Install Tableau Desktop

I’m quite new to Tableau, but it’s worth giving a try. However, spending $999 for a challenge isn’t worth it, but free edition offers a 14 days trial (this implementation took me a couple of days :)).

I’m using MacOS edition which – I believe – is not as stable as the Windows version (could explain some of the bugs / limitations mentioned hereafter). Don’t hesitate to let me know how it behaves on a Windows environment.

Anyway, installation is quite straightforward, and nothing to set on Tableau to make it work with SparkSQL. The main logic is on Spark itself. Simply make sure Hive is an available connection option on Tableau’s connection page (see below screenshot)

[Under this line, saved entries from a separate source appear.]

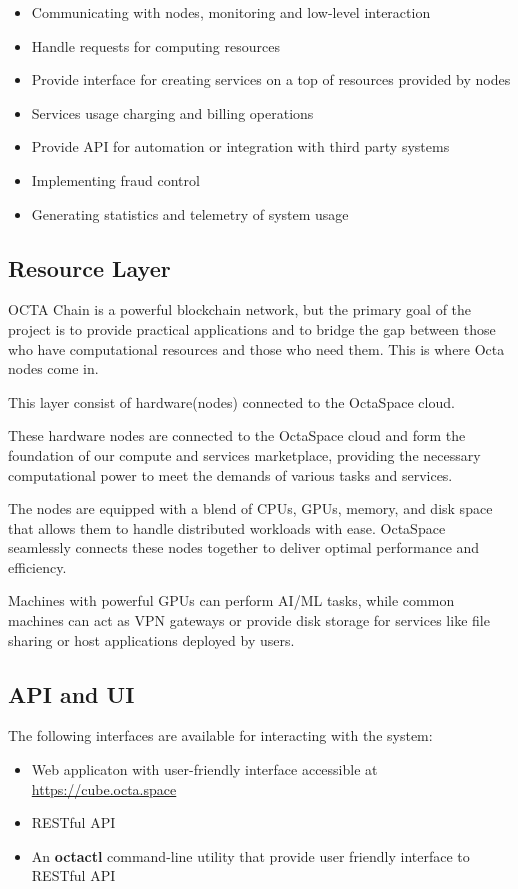 \begin{itemize}
    \item Communicating with nodes, monitoring and low-level interaction
    \item Handle requests for computing resources
    \item Provide interface for creating services on a top of resources provided by nodes
    \item Services usage charging and billing operations
    \item Provide API for automation or integration with third party systems
    \item Implementing fraud control
    \item Generating statistics and telemetry of system usage
\end{itemize}

\subsection{Resource Layer}
OCTA Chain is a powerful blockchain network, but the primary goal of the project is to provide practical applications and to bridge the gap between those who have computational resources and those who need them. This is where Octa nodes come in.

This layer consist of hardware(nodes) connected to the OctaSpace cloud.

These hardware nodes are connected to the OctaSpace cloud and form the foundation of our compute and services marketplace,
providing the necessary computational power to meet the demands of various tasks and services.

The nodes are equipped with a blend of CPUs, GPUs, memory, and disk space that allows them to handle distributed workloads with ease.
OctaSpace seamlessly connects these nodes together to deliver optimal performance and efficiency.

Machines with powerful GPUs can perform AI/ML tasks, while common machines can act as VPN gateways or provide disk storage for services like file sharing or host applications deployed by users.

\subsection{API and UI}

The following interfaces are available for interacting with the system:

\begin{itemize}
    \item Web applicaton with user-friendly interface accessible at \url{https://cube.octa.space}
    \item RESTful API
    \item An \textbf{octactl} command-line utility that provide user friendly interface to RESTful API
\end{itemize}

Screenshot 2014-12-31 17.10.28

Create a Hive Table

Spark SQL (although it works in standalone mode) is using Hive metastore. For that purpose, create a dummy Hive table and insert some data (alternatively, use Hive external table). The data set I’m using is the UFO survey available here that contains around 60’000 documented reports of unidentified flying object. My Hive table is as follows

col_name data_type comment 
-------------- --------- ------- 
date_observed string 
date_reported string 
location_city string 
location_state string 
shape string 
duration int

With the following first 10 lines:

1995/10/09 1995/10/09 Iowa City IA NA
1995/10/10 1995/10/11 Milwaukee WI 120
1995/01/01 1995/01/03 Shelton WA NA
1995/05/10 1995/05/10 Columbia MO 120
1995/06/11 1995/06/14 Seattle WA NA
1995/10/25 1995/10/24 Brunswick County ND 1800
1995/04/20 1995/04/19 Fargo ND 120
1995/09/11 1995/09/11 Las Vegas NV NA
1995/01/15 1995/02/14 Morton WA NA
1995/09/15 1995/09/15 Redmond WA 360

Getting this exact table required a pre-processing of the original CSV, but out of scope for this article. Tableau will work with any kind of flat structure such as CSV.

Start Spark Thrift interface

Assuming Hive metastore is up and running, you need to copy Hive config files to Spark configuration directory.

sudo cp /etc/hive/hive-site.xml /usr/lib/spark/conf/

Now make sure Spark can access your Hive tables (not that your spark distribution should have been built with Hive support enabled)

antoine@dataphi:~ $ spark-sql --master local
Spark assembly has been built with Hive, including Datanucleus jars on classpath
spark-sql> show tables;
ufo
ufo_date
ufo_tmp
Time taken: 1.563 seconds
spark-sql>

As Spark can connect Hive metastore, let’s start Spark Thrift service as follows

/usr/lib/spark/sbin/start-thriftserver.sh --master ${MASTER}

I’m using MASTER=spark://localhost:7077, but it should also work on yarn-client. Once done, make sure a Spark job is running (from Spark UI).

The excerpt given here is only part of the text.